BEGIN
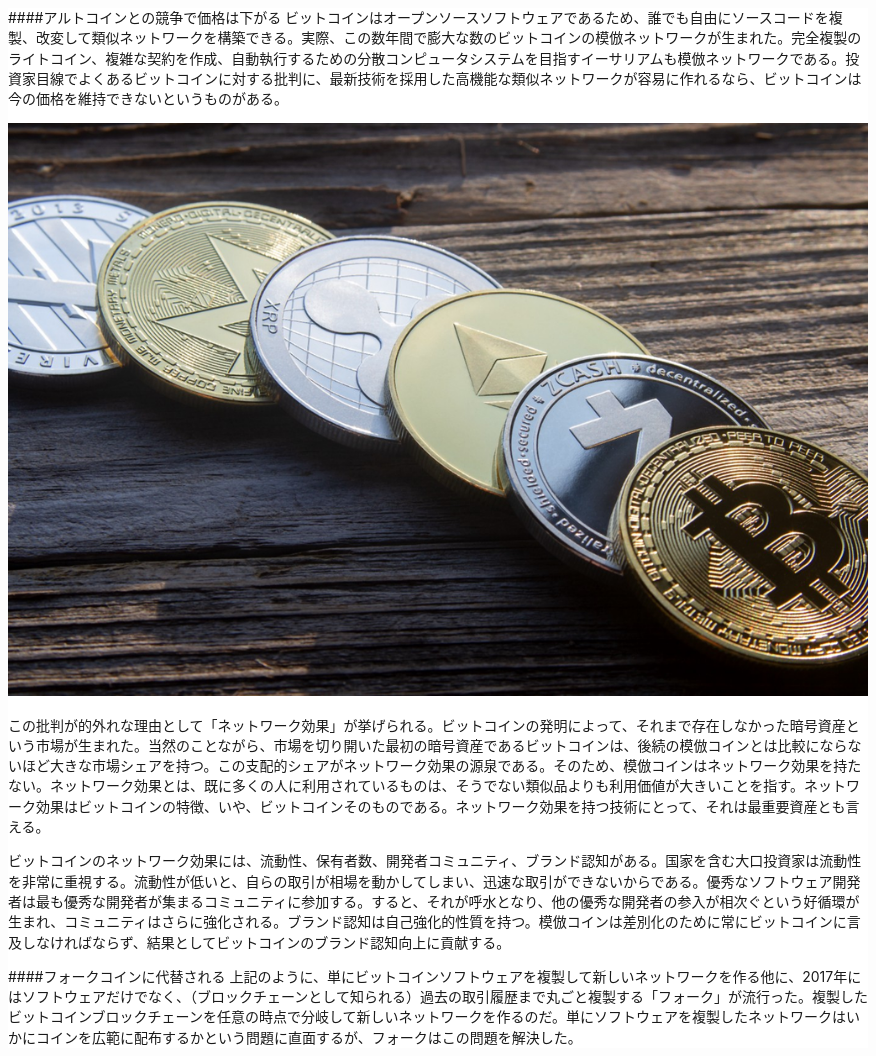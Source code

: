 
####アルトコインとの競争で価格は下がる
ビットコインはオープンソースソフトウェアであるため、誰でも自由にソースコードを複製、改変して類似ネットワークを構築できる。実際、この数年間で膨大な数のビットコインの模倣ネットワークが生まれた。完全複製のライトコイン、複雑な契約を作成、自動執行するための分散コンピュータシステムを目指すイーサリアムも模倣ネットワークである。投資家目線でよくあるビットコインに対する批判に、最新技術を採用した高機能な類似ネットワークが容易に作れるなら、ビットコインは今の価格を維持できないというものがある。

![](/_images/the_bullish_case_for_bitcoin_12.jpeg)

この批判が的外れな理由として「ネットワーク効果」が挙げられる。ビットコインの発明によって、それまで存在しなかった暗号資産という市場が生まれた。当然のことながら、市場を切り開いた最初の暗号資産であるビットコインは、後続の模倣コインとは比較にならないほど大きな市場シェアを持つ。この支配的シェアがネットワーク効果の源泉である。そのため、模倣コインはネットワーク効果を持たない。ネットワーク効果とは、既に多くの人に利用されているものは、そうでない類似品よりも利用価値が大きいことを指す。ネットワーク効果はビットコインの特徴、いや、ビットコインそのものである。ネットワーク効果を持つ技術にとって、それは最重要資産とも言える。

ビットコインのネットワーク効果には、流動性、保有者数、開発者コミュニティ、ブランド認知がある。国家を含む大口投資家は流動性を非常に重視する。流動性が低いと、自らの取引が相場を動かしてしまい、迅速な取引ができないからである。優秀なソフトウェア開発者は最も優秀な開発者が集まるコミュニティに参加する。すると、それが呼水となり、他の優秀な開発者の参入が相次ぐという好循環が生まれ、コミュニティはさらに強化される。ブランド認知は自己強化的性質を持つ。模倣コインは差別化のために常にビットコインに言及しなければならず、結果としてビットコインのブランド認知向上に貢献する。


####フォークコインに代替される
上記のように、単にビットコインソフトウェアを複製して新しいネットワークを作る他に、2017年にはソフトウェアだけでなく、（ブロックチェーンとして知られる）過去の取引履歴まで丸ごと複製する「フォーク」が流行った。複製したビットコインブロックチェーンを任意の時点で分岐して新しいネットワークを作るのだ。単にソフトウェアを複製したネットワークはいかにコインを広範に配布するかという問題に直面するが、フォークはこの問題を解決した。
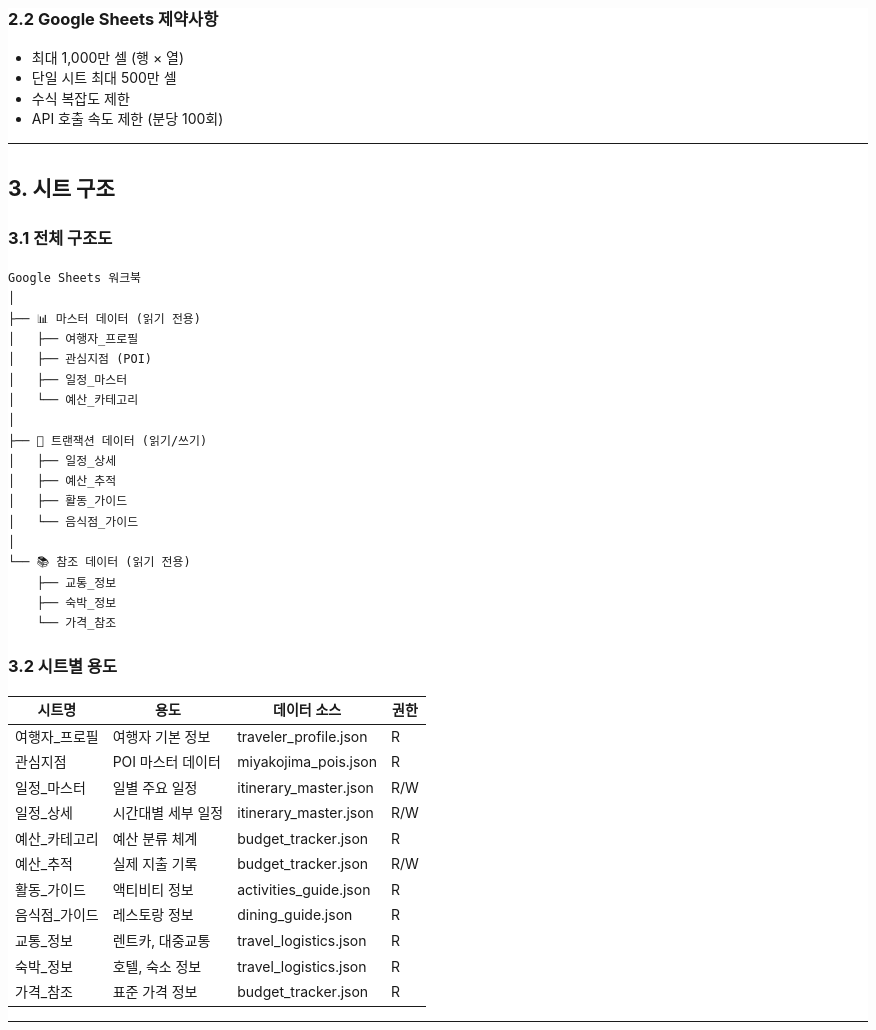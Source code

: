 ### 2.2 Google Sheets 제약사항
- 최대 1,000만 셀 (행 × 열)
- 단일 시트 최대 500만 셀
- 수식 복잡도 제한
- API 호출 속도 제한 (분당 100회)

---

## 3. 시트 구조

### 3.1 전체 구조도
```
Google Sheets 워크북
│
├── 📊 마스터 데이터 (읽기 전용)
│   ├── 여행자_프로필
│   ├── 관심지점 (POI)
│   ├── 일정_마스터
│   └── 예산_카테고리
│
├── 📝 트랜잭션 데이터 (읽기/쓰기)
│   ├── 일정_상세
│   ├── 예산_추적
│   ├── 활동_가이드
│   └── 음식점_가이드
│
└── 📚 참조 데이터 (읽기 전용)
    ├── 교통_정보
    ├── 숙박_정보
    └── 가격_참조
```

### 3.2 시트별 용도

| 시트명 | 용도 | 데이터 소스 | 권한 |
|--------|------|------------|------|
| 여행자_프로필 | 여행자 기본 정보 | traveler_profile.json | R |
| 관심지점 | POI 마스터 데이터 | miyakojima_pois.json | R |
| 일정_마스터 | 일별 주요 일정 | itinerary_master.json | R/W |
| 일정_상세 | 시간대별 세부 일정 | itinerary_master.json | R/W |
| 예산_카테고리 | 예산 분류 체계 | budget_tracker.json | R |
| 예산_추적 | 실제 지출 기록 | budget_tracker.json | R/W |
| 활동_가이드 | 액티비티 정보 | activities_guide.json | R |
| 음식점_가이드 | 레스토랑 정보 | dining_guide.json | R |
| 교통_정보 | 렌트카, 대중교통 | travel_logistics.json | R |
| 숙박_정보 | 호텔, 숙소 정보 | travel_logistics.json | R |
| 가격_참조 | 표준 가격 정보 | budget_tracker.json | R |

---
END
The task — Provide the count of lines in the data above containing "json", and nothing further.

Worked solution — 11